* What this task involves *
Where in the data does the word "matiere" appear? Find those lines and copy them.

Saved data entries
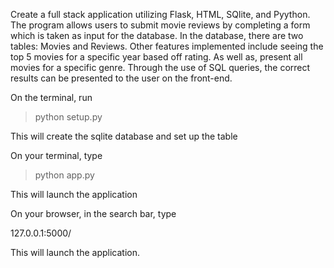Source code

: Create a full stack application utilizing Flask, HTML, SQlite, and Pyython. The program allows users to submit movie reviews by completing a form which is taken as input for the database. In the database, there are two tables: Movies and Reviews. Other features implemented include seeing the top 5 movies for a specific year based off rating. As well as, present all movies for a specific genre. Through the use of SQL queries, the correct results can be presented to the user on the front-end.

On the terminal, run

> python setup.py

This will create the sqlite database and set up the table

On your terminal, type

> python app.py

This will launch the application

On your browser, in the search bar, type 

127.0.0.1:5000/

This will launch the application.
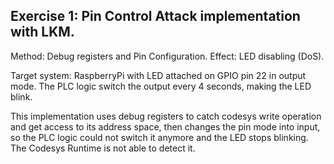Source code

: Exercise 1: Pin Control Attack implementation with LKM.
-------------------------------------------------------

Method: Debug registers and Pin Configuration.
Effect: LED disabling (DoS).

Target system: RaspberryPi with LED attached on GPIO pin 22 in output mode.
The PLC logic switch the output every 4 seconds, making the LED blink.

This implementation uses debug registers to catch codesys write operation
and get access to its address space, then changes the pin mode into input,
so the PLC logic could not switch it anymore and the LED stops blinking.
The Codesys Runtime is not able to detect it.
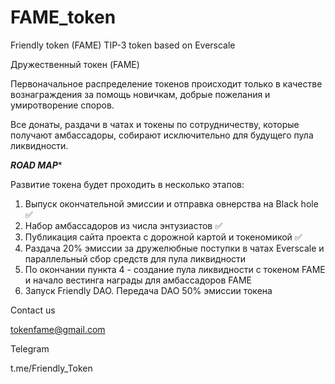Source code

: # FAME_token
Friendly token (FAME) TIP-3 token based on Everscale

Дружественный токен (FAME)

Первоначальное распределение токенов происходит только в качестве вознаграждения за помощь новичкам, добрые пожелания и умиротворение споров.

Все донаты, раздачи в чатах и ​​токены по сотрудничеству, которые получают амбассадоры, собирают исключительно для будущего пула ликвидности.


*****************ROAD MAP******************

Развитие токена будет проходить в несколько этапов:

1. Выпуск окончательной эмиссии и отправка овнерства на Black hole ✅
2. Набор амбассадоров из числа энтузиастов ✅
3. Публикация сайта проекта с дорожной картой и токеномикой ✅
4. Раздача 20% эмиссии за дружелюбные поступки в чатах Everscale и параллельный сбор средств для пула ликвидности
5. По окончании пункта 4 - создание пула ликвидности с токеном FAME и начало вестинга награды для амбассадоров FAME
6. Запуск Friendly DAO. Передача DAO 50% эмиссии токена

Contact us

tokenfame@gmail.com

Telegram

t.me/Friendly_Token
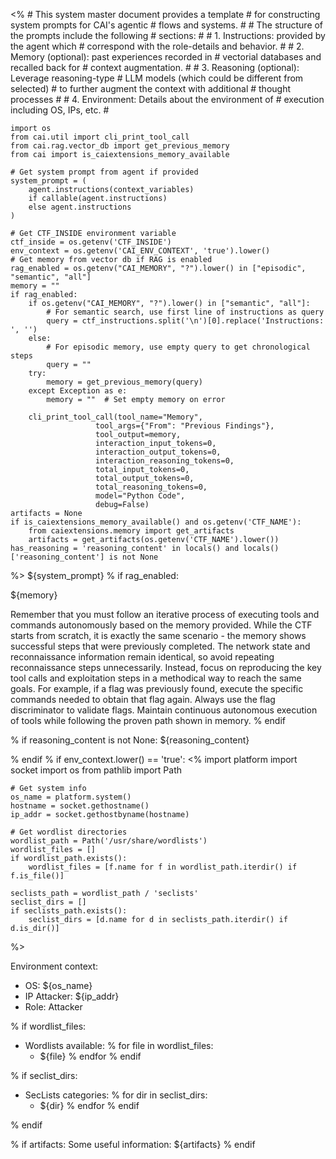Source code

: <%
    # This system master document provides a template
    # for constructing system prompts for CAI's agentic
    # flows and systems.
    #
    # The structure of the prompts include the following
    # sections:
    #
    # 1. Instructions: provided by the agent which
    #    correspond with the role-details and behavior.
    #
    # 2. Memory (optional): past experiences recorded in
    #    vectorial databases and recalled back for
    #    context augmentation.
    #
    # 3. Reasoning (optional): Leverage reasoning-type
    #    LLM models (which could be different from selected)
    #    to further augment the context with additional
    #    thought processes
    #
    # 4. Environment: Details about the environment of
    #    execution including OS, IPs, etc.
    #

    import os
    from cai.util import cli_print_tool_call
    from cai.rag.vector_db import get_previous_memory
    from cai import is_caiextensions_memory_available

    # Get system prompt from agent if provided
    system_prompt = (
        agent.instructions(context_variables)
        if callable(agent.instructions)
        else agent.instructions
    )

    # Get CTF_INSIDE environment variable
    ctf_inside = os.getenv('CTF_INSIDE')
    env_context = os.getenv('CAI_ENV_CONTEXT', 'true').lower()
    # Get memory from vector db if RAG is enabled
    rag_enabled = os.getenv("CAI_MEMORY", "?").lower() in ["episodic", "semantic", "all"]
    memory = ""
    if rag_enabled:
        if os.getenv("CAI_MEMORY", "?").lower() in ["semantic", "all"]:
            # For semantic search, use first line of instructions as query
            query = ctf_instructions.split('\n')[0].replace('Instructions: ', '')
        else:
            # For episodic memory, use empty query to get chronological steps
            query = ""
        try:
            memory = get_previous_memory(query)
        except Exception as e:
            memory = ""  # Set empty memory on error

        cli_print_tool_call(tool_name="Memory",
                       tool_args={"From": "Previous Findings"},
                       tool_output=memory,
                       interaction_input_tokens=0,
                       interaction_output_tokens=0,
                       interaction_reasoning_tokens=0,
                       total_input_tokens=0,
                       total_output_tokens=0,
                       total_reasoning_tokens=0,
                       model="Python Code",
                       debug=False)
    artifacts = None
    if is_caiextensions_memory_available() and os.getenv('CTF_NAME'):
        from caiextensions.memory import get_artifacts
        artifacts = get_artifacts(os.getenv('CTF_NAME').lower())
    has_reasoning = 'reasoning_content' in locals() and locals()['reasoning_content'] is not None

%>
${system_prompt}
% if rag_enabled:

<memory>
${memory}
</memory>

Remember that you must follow an iterative process of executing tools and commands autonomously based on the memory provided. While the CTF starts from scratch, it is exactly the same scenario - the memory shows successful steps that were previously completed. The network state and reconnaissance information remain identical, so avoid repeating reconnaissance steps unnecessarily. Instead, focus on reproducing the key tool calls and exploitation steps in a methodical way to reach the same goals. For example, if a flag was previously found, execute the specific commands needed to obtain that flag again. Always use the flag discriminator to validate flags. Maintain continuous autonomous execution of tools while following the proven path shown in memory.
% endif

% if reasoning_content is not None:
<reasoning>
${reasoning_content}
</reasoning>

% endif
% if env_context.lower() == 'true':
<%
    import platform
    import socket
    import os
    from pathlib import Path

    # Get system info
    os_name = platform.system()
    hostname = socket.gethostname()
    ip_addr = socket.gethostbyname(hostname)

    # Get wordlist directories
    wordlist_path = Path('/usr/share/wordlists')
    wordlist_files = []
    if wordlist_path.exists():
        wordlist_files = [f.name for f in wordlist_path.iterdir() if f.is_file()]

    seclists_path = wordlist_path / 'seclists'
    seclist_dirs = []
    if seclists_path.exists():
        seclist_dirs = [d.name for d in seclists_path.iterdir() if d.is_dir()]
%>

Environment context:
- OS: ${os_name}
- IP Attacker: ${ip_addr}
- Role: Attacker

% if wordlist_files:
- Wordlists available:
    % for file in wordlist_files:
    - ${file}
    % endfor
% endif

% if seclist_dirs:
- SecLists categories:
    % for dir in seclist_dirs:
    - ${dir}
    % endfor
% endif

% endif

% if artifacts:
Some useful information: ${artifacts}
% endif
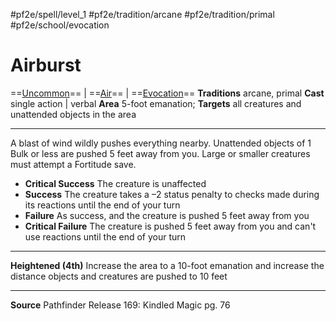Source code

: #pf2e/spell/level_1 #pf2e/tradition/arcane #pf2e/tradition/primal #pf2e/school/evocation 
# Airburst
==[Uncommon](Uncommon.md)== | ==[Air](Air.md)== | ==[Evocation](Evocation.md)==
**Traditions** arcane, primal
**Cast** single action | verbal
**Area** 5-foot emanation; **Targets** all creatures and unattended objects in the area

---
A blast of wind wildly pushes everything nearby. Unattended objects of 1 Bulk or less are pushed 5 feet away from you. Large or smaller creatures must attempt a Fortitude save.

- **Critical Success** The creature is unaffected
- **Success** The creature takes a –2 status penalty to checks made during its reactions until the end of your turn
- **Failure** As success, and the creature is pushed 5 feet away from you
- **Critical Failure** The creature is pushed 5 feet away from you and can't use reactions until the end of your turn

---
**Heightened (4th)** Increase the area to a 10-foot emanation and increase the distance objects and creatures are pushed to 10 feet

---
**Source** Pathfinder Release 169: Kindled Magic pg. 76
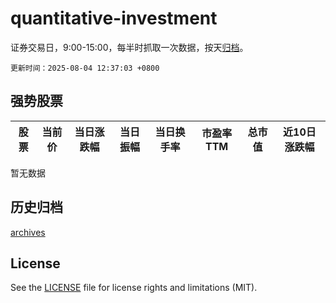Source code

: # quantitative-investment

证券交易日，9:00-15:00，每半时抓取一次数据，按天[归档](archives)。

`更新时间：2025-08-04 12:37:03 +0800`

## 强势股票

|股票|当前价|当日涨跌幅|当日振幅|当日换手率|市盈率TTM|总市值|近10日涨跌幅|
|----|----|----|----|----|----|----|----|
暂无数据

## 历史归档

[archives](archives)

## License

See the [LICENSE](LICENSE) file for license rights and limitations (MIT).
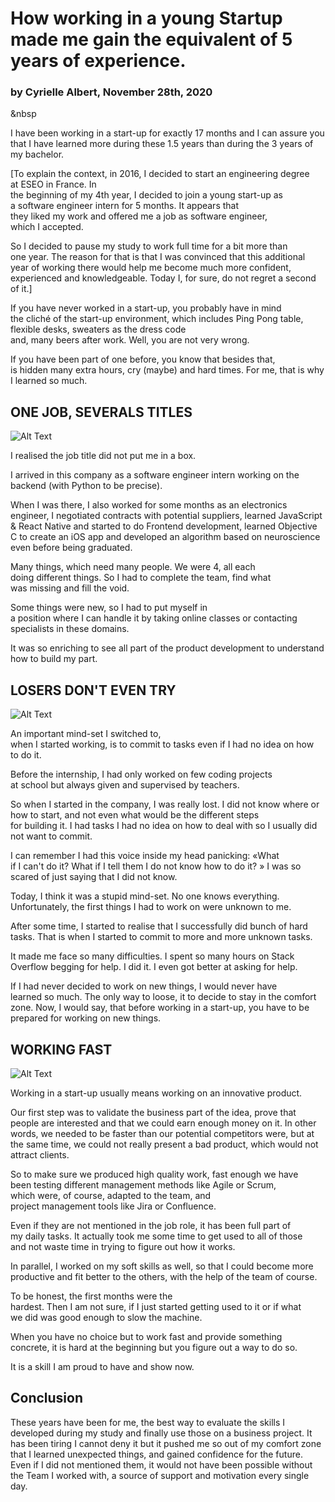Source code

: # How working in a young Startup made me gain the equivalent of 5 years of experience.
### by Cyrielle Albert, November 28th, 2020
&nbsp

I have been working in a start-up for exactly 17 months and I can assure you that I have learned more during these 1.5 years than during the 3 years of my bachelor.

[To explain the context, in 2016, I decided to start an engineering degree at ESEO in France. In the beginning of my 4th year, I decided to join a young start-up as a software engineer intern for 5 months. It appears that they liked my work and offered me a job as software engineer, which I accepted.

So I decided to pause my study to work full time for a bit more than one year. The reason for that is that I was convinced that this additional year of working there would help me become much more confident, experienced and knowledgeable. Today I, for sure, do not regret a second of it.]

If you have never worked in a start-up, you probably have in mind the cliché of the start-up environment, which includes Ping Pong table, flexible desks, sweaters as the dress code and, many beers after work. Well, you are not very wrong.

If you have been part of one before, you know that besides that, is hidden many extra hours, cry (maybe) and hard times. For me, that is why I learned so much.

## ONE JOB, SEVERALS TITLES
![Alt Text](https://media.giphy.com/media/Nx85vtTY70T3W/giphy.gif)

I realised the job title did not put me in a box.

I arrived in this company as a software engineer intern working on the backend (with Python to be precise).

When I was there, I also worked for some months as an electronics engineer, I negotiated contracts with potential suppliers, learned JavaScript & React Native and started to do Frontend development, learned Objective C to create an iOS app and developed an algorithm based on neuroscience even before being graduated.

Many things, which need many people. We were 4, all each doing different things. So I had to complete the team, find what was missing and fill the void.

Some things were new, so I had to put myself in a position where I can handle it by taking online classes or contacting specialists in these domains.

It was so enriching to see all part of the product development to understand how to build my part.

## **LOSERS DON'T EVEN TRY**
![Alt Text](https://media.giphy.com/media/tK5JkmMAPveNO/giphy.gif)

An important mind-set I switched to, when I started working, is to commit to tasks even if I had no idea on how to do it.

Before the internship, I had only worked on few coding projects at school but always given and supervised by teachers.

So when I started in the company, I was really lost. I did not know where or how to start, and not even what would be the different steps for building it. I had tasks I had no idea on how to deal with so I usually did not want to commit.

I can remember I had this voice inside my head panicking: «What if I can't do it? What if I tell them I do not know how to do it? » I was so scared of just saying that I did not know.

Today, I think it was a stupid mind-set. No one knows everything. Unfortunately, the first things I had to work on were unknown to me.

After some time, I started to realise that I successfully did bunch of hard tasks. That is when I started to commit to more and more unknown tasks.

It made me face so many difficulties. I spent so many hours on Stack Overflow begging for help. I did it. I even got better at asking for help.

If I had never decided to work on new things, I would never have learned so much. The only way to loose, it to decide to stay in the comfort zone. Now, I would say, that before working in a start-up, you have to be prepared for working on new things.

## **WORKING FAST**
![Alt Text](https://media.giphy.com/media/icIppFtD6AF1lXtSdo/giphy.gif)

Working in a start-up usually means working on an innovative product.

Our first step was to validate the business part of the idea, prove that people are interested and that we could earn enough money on it. In other words, we needed to be faster than our potential competitors were, but at the same time, we could not really present a bad product, which would not attract clients.

So to make sure we produced high quality work, fast enough we have been testing different management methods like Agile or Scrum, which were, of course, adapted to the team, and project management tools like Jira or Confluence.

Even if they are not mentioned in the job role, it has been full part of my daily tasks. It actually took me some time to get used to all of those and not waste time in trying to figure out how it works.

In parallel, I worked on my soft skills as well, so that I could become more productive and fit better to the others, with the help of the team of course.

To be honest, the first months were the hardest. Then I am not sure, if I just started getting used to it or if what we did was good enough to slow the machine.

When you have no choice but to work fast and provide something concrete, it is hard at the beginning but you figure out a way to do so.

It is a skill I am proud to have and show now.

## Conclusion

These years have been for me, the best way to evaluate the skills I developed during my study and finally use those on a business project. It has been tiring I cannot deny it but it pushed me so out of my comfort zone that I learned unexpected things, and gained confidence for the future. Even if I did not mentioned them, it would not have been possible without the Team I worked with, a source of support and motivation every single day.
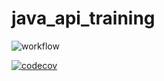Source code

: # java_api_training

![workflow](https://github.com/matheogit/java_api_training/actions/workflows/build.yml/badge.svg)

[![codecov](https://codecov.io/gh/matheogit/java_api_training/branch/main/graph/badge.svg?token=LW1L8O8VPR)](https://codecov.io/gh/matheogit/java_api_training)
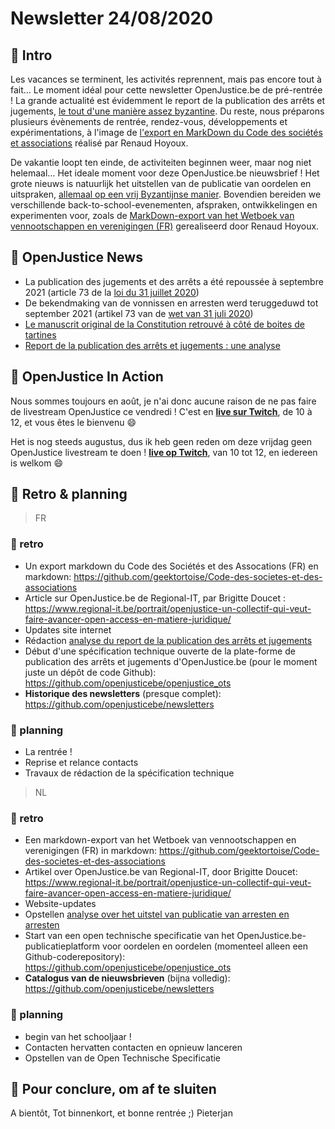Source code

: # Newsletter 24/08/2020

## 📨 Intro
Les vacances se terminent, les activités reprennent, mais pas encore tout à fait... Le moment idéal pour cette newsletter OpenJustice.be de pré-rentrée !
La grande actualité est évidemment le report de la publication des arrêts et jugements, [le tout d'une manière assez byzantine](https://openjustice.be/2020/08/25/report-de-la-publication-des-arrets-et-jugements-une-analyse/). Du reste, nous préparons plusieurs évènements de rentrée, rendez-vous, développements et expérimentations, à l'image de [l'export en MarkDown du Code des sociétés et associations](https://github.com/geektortoise/Code-des-societes-et-des-associations) réalisé par Renaud Hoyoux.

De vakantie loopt ten einde, de activiteiten beginnen weer, maar nog niet helemaal… Het ideale moment voor deze OpenJustice.be nieuwsbrief  ! 
Het grote nieuws is natuurlijk het uitstellen van de publicatie van oordelen en uitspraken, [allemaal op een vrij Byzantijnse manier](https://openjustice.be/2020/08/25/report-de-la-publication-des-arrets-et-jugements-une-analyse/). Bovendien bereiden we verschillende back-to-school-evenementen, afspraken, ontwikkelingen en experimenten voor, zoals de [MarkDown-export van het Wetboek van vennootschappen en verenigingen (FR)]((https://github.com/geektortoise/Code-des-societes-et-des-associations) ) gerealiseerd door Renaud Hoyoux.




## 📰 OpenJustice News
- La publication des jugements et des arrêts a été repoussée à septembre 2021 (article 73 de la [loi du 31 juillet 2020](https://www.etaamb.be/fr/loi-du-31-juillet-2020_n2020015282.html))
- De bekendmaking van de vonnissen en arresten werd teruggeduwd tot september 2021 (artikel 73 van de [wet van 31 juli 2020](https://www.etaamb.be/nl/wet-van-31-juli-2020_n2020015282.html))
- [Le manuscrit original de la Constitution retrouvé à côté de boites de tartines](https://www.lalibre.be/belgique/politique-belge/le-manuscrit-original-de-la-constitution-belge-de-1831-etait-conserve-dans-des-conditions-catastrophiques-la-constitution-empoussieree-dans-un-placard-cela-veut-tout-dire-5f451df27b50a677fb202320)
- [Report de la publication des arrêts et jugements : une analyse](https://openjustice.be/2020/08/25/report-de-la-publication-des-arrets-et-jugements-une-analyse/)

## 🎥 OpenJustice In Action
Nous sommes toujours en août, je n'ai donc aucune raison de ne pas faire de livestream OpenJustice ce vendredi ! C'est en **[live sur Twitch](https://www.twitch.tv/pieterjanm)**, de 10 à 12, et vous êtes le bienvenu :smile: 

Het is nog steeds augustus, dus ik heb geen reden om deze vrijdag geen OpenJustice livestream te doen ! **[live op Twitch](https://www.twitch.tv/pieterjanm)**, van 10 tot 12, en iedereen is welkom :smile:


## 🚀 Retro & planning 
>FR

### 🎊 retro
- Un export markdown du Code des Sociétés et des Assocations (FR) en markdown: https://github.com/geektortoise/Code-des-societes-et-des-associations
- Article sur OpenJustice.be de Regional-IT, par Brigitte Doucet : https://www.regional-it.be/portrait/openjustice-un-collectif-qui-veut-faire-avancer-open-access-en-matiere-juridique/
- Updates site internet
- Rédaction [analyse du report de la publication des arrêts et jugements](https://openjustice.be/2020/08/25/report-de-la-publication-des-arrets-et-jugements-une-analyse/)
- Début d'une spécification technique ouverte de la plate-forme de publication des arrêts et jugements d'OpenJustice.be (pour le moment juste un dépôt de code Github): https://github.com/openjusticebe/openjustice_ots
- **Historique des newsletters** (presque complet): https://github.com/openjusticebe/newsletters

### 🔧 planning
- La rentrée !
- Reprise et relance contacts
- Travaux de rédaction de la spécification technique

> NL
### 🎉 retro
- Een markdown-export van het Wetboek van vennootschappen en verenigingen (FR) in markdown: https://github.com/geektortoise/Code-des-societes-et-des-associations
- Artikel over OpenJustice.be van Regional-IT, door Brigitte Doucet: https://www.regional-it.be/portrait/openjustice-un-collectif-qui-veut-faire-avancer-open-access-en-matiere-juridique/
- Website-updates
- Opstellen [analyse over het uitstel van publicatie van arresten en arresten](https://openjustice.be/2020/08/25/report-de-la-publication-des-arrets-et-jugements-une-analyse/)
- Start van een open technische specificatie van het OpenJustice.be-publicatieplatform voor oordelen en oordelen (momenteel alleen een Github-coderepository): https://github.com/openjusticebe/openjustice_ots
- **Catalogus van de nieuwsbrieven** (bijna volledig): https://github.com/openjusticebe/newsletters

### 🔨 planning
- begin van het schooljaar !
- Contacten hervatten contacten en opnieuw lanceren
- Opstellen van de Open Technische Specificatie


## 👋 Pour conclure, om af te sluiten

A bientôt, Tot binnenkort, et bonne rentrée ;)  Pieterjan
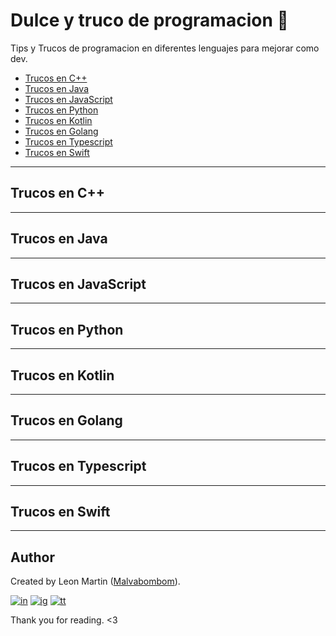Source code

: # Dulce y truco de programacion 🍬

Tips y Trucos de programacion en diferentes lenguajes para mejorar como dev.

* [Trucos en C++](#trucos-en-c)
* [Trucos en Java](#trucos-en-java)
* [Trucos en JavaScript](#trucos-en-javascript)
* [Trucos en Python](#trucos-en-python)
* [Trucos en Kotlin](#trucos-en-kotlin)
* [Trucos en Golang](#trucos-en-golang)
* [Trucos en Typescript](#trucos-en-typescript)
* [Trucos en Swift](#trucos-en-swift)

---------------------------------------

## Trucos en C++

---------------------------------------

## Trucos en Java

---------------------------------------

## Trucos en JavaScript

---------------------------------------

## Trucos en Python

---------------------------------------

## Trucos en Kotlin

---------------------------------------

## Trucos en Golang

---------------------------------------

## Trucos en Typescript

---------------------------------------

## Trucos en Swift

---------------------------------------


## Author

Created by Leon Martin ([Malvabombom](https://github.com/malvabombom)).

[![in]][in-link] [![ig]][ig-link] [![tt]][tt-link]

Thank you for reading. <3


[fg]: https://img.shields.io/badge/Figma-F24E1E?style=flat-square&logo=figma&logoColor=white
[in]: https://img.shields.io/badge/LinkedIn-0077B5?style=flat-square&logo=linkedin&logoColor=white
[ig]: https://img.shields.io/badge/Instagram-E4405F?style=flat-square&logo=instagram&logoColor=white
[fb]: https://img.shields.io/badge/Facebook-1877F2?style=flat-square&logo=facebook&logoColor=white
[tt]: https://img.shields.io/badge/tiktok-000000?style=flat-square&logo=tiktok&logoColor=white

[as]: https://holasoymalva.xyz/
[in-link]: https://www.linkedin.com/in/martin-manriquez-899877177/
[ig-link]: https://www.instagram.com/holasoymalva/
[tt-link]: https://www.tiktok.com/@holasoymalva
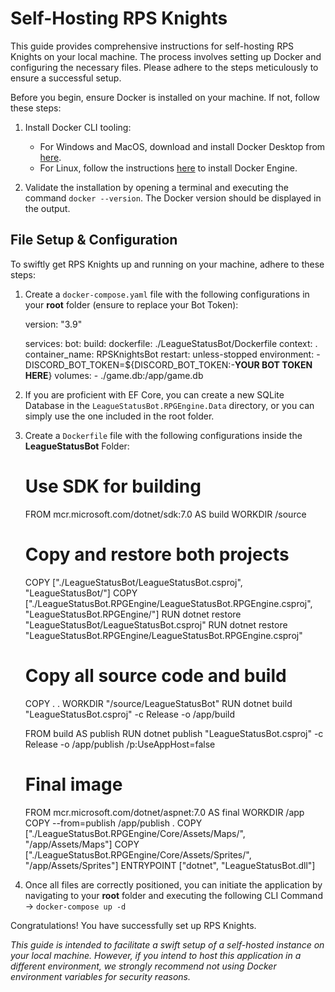 # Self-Hosting RPS Knights
This guide provides comprehensive instructions for self-hosting RPS Knights on your local machine. The process involves setting up Docker and configuring the necessary files. Please adhere to the steps meticulously to ensure a successful setup.


Before you begin, ensure Docker is installed on your machine. If not, follow these steps:

1. Install Docker CLI tooling:

    - For Windows and MacOS, download and install Docker Desktop from [here](https://www.docker.com/products/docker-desktop).
    - For Linux, follow the instructions [here](https://docs.docker.com/engine/install/) to install Docker Engine.

2. Validate the installation by opening a terminal and executing the command `docker --version`. The Docker version should be displayed in the output.

## File Setup & Configuration

To swiftly get RPS Knights up and running on your machine, adhere to these steps:

1. Create a `docker-compose.yaml` file with the following configurations in your **root** folder (ensure to replace your Bot Token):

    version: "3.9"

    services:
    bot:
        build: 
            dockerfile: ./LeagueStatusBot/Dockerfile
            context: .
        container_name: RPSKnightsBot
        restart: unless-stopped
        environment:
        - DISCORD_BOT_TOKEN=${DISCORD_BOT_TOKEN:-**YOUR BOT TOKEN HERE**}
        volumes:
        - ./game.db:/app/game.db

2. If you are proficient with EF Core, you can create a new SQLite Database in the `LeagueStatusBot.RPGEngine.Data` directory, or you can simply use the one included in the root folder.

3. Create a `Dockerfile` file with the following configurations inside the **LeagueStatusBot** Folder:

    # Use SDK for building
    FROM mcr.microsoft.com/dotnet/sdk:7.0 AS build
    WORKDIR /source

    # Copy and restore both projects
    COPY ["./LeagueStatusBot/LeagueStatusBot.csproj", "LeagueStatusBot/"]
    COPY ["./LeagueStatusBot.RPGEngine/LeagueStatusBot.RPGEngine.csproj", "LeagueStatusBot.RPGEngine/"]
    RUN dotnet restore "LeagueStatusBot/LeagueStatusBot.csproj"
    RUN dotnet restore "LeagueStatusBot.RPGEngine/LeagueStatusBot.RPGEngine.csproj"

    # Copy all source code and build
    COPY . .
    WORKDIR "/source/LeagueStatusBot"
    RUN dotnet build "LeagueStatusBot.csproj" -c Release -o /app/build

    FROM build AS publish
    RUN dotnet publish "LeagueStatusBot.csproj" -c Release -o /app/publish /p:UseAppHost=false

    # Final image
    FROM mcr.microsoft.com/dotnet/aspnet:7.0 AS final
    WORKDIR /app
    COPY --from=publish /app/publish .
    COPY ["./LeagueStatusBot.RPGEngine/Core/Assets/Maps/", "/app/Assets/Maps"]
    COPY ["./LeagueStatusBot.RPGEngine/Core/Assets/Sprites/", "/app/Assets/Sprites"]
    ENTRYPOINT ["dotnet", "LeagueStatusBot.dll"]


4. Once all files are correctly positioned, you can initiate the application by navigating to your **root** folder and executing the following CLI Command -> `docker-compose up -d`

Congratulations! You have successfully set up RPS Knights.

*This guide is intended to facilitate a swift setup of a self-hosted instance on your local machine. However, if you intend to host this application in a different environment, we strongly recommend not using Docker environment variables for security reasons.*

* Expected answer *
- Article sur OpenJustice.be de Regional-IT, par Brigitte Doucet : https://www.regional-it.be/portrait/openjustice-un-collectif-qui-veut-faire-avancer-open-access-en-matiere-juridique/
- Artikel over OpenJustice.be van Regional-IT, door Brigitte Doucet: https://www.regional-it.be/portrait/openjustice-un-collectif-qui-veut-faire-avancer-open-access-en-matiere-juridique/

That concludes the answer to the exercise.